You are now entering Ad Space, a realm of commercials, brought before us so we might examine how they work, and discuss why we both love and hate them so. So it is written …

The Product:
Public Service Announcement

The Promotion:
***(POSSIBLY NOT SAFE FOR WORK?)***

The Pitch:
Shutting down the clothing industry isn’t the most efficient way to reduce fossil fuel consumption, but every little bit helps.

A few months back, we looked at a PSA warning against AIDS that featured some … graphic content. It was just a radio commercial, so it didn’t show anything, but it was still almost a full minute of simulated sex noises.

That was certainly a choice, but at least it kinda fit the ad’s purpose: it was talking about the dangers of unprotected sex, so some graphic content is not out of place. But this ad here?

Like … just … why are they all naked?

For the first little bit of the ad, I thought not drawing anyone’s clothes was just a stylistic simplification – no different from not bothering to draw the nails on people’s fingers or the individual strands of hair on their heads. Except, no, the folks behind this took care to draw bare asses and bare breasts in all their shapeliness- only the nipples and genitalia were left out.
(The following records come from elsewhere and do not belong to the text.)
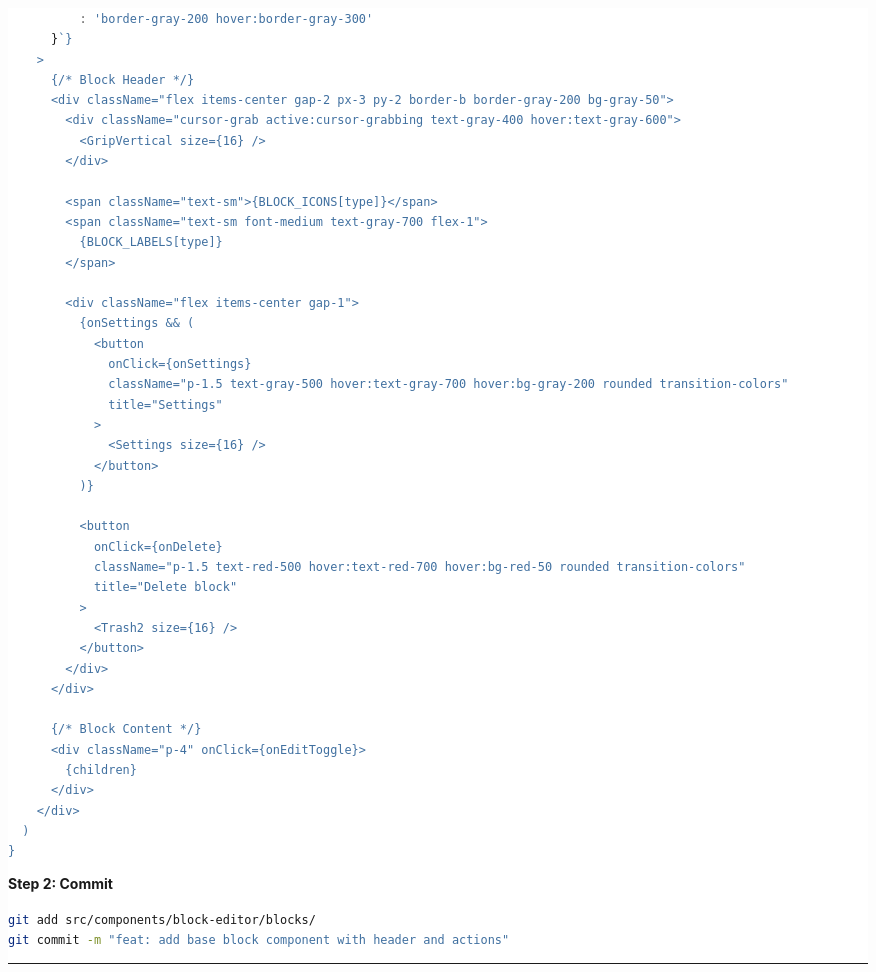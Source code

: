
 ```typescript
          : 'border-gray-200 hover:border-gray-300'
      }`}
    >
      {/* Block Header */}
      <div className="flex items-center gap-2 px-3 py-2 border-b border-gray-200 bg-gray-50">
        <div className="cursor-grab active:cursor-grabbing text-gray-400 hover:text-gray-600">
          <GripVertical size={16} />
        </div>

        <span className="text-sm">{BLOCK_ICONS[type]}</span>
        <span className="text-sm font-medium text-gray-700 flex-1">
          {BLOCK_LABELS[type]}
        </span>

        <div className="flex items-center gap-1">
          {onSettings && (
            <button
              onClick={onSettings}
              className="p-1.5 text-gray-500 hover:text-gray-700 hover:bg-gray-200 rounded transition-colors"
              title="Settings"
            >
              <Settings size={16} />
            </button>
          )}

          <button
            onClick={onDelete}
            className="p-1.5 text-red-500 hover:text-red-700 hover:bg-red-50 rounded transition-colors"
            title="Delete block"
          >
            <Trash2 size={16} />
          </button>
        </div>
      </div>

      {/* Block Content */}
      <div className="p-4" onClick={onEditToggle}>
        {children}
      </div>
    </div>
  )
}
```

**Step 2: Commit**

```bash
git add src/components/block-editor/blocks/
git commit -m "feat: add base block component with header and actions"
```

---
So, yeah, the characters in this ad are definitely all meant to be naked – and not for any reason I can figure out. Maybe if I my knowledge of 1970’s Australian culture was broader than having seen Mad Max once, I’d get some sort of reference that was being made with the nudity, and it’d all make sense.

Then again, maybe there’s no sense to make of it – maybe the artists and animators who got this gig just thought it would be fun to draw a bunch of naked people?

Either way, it certainly makes for a memorable ad.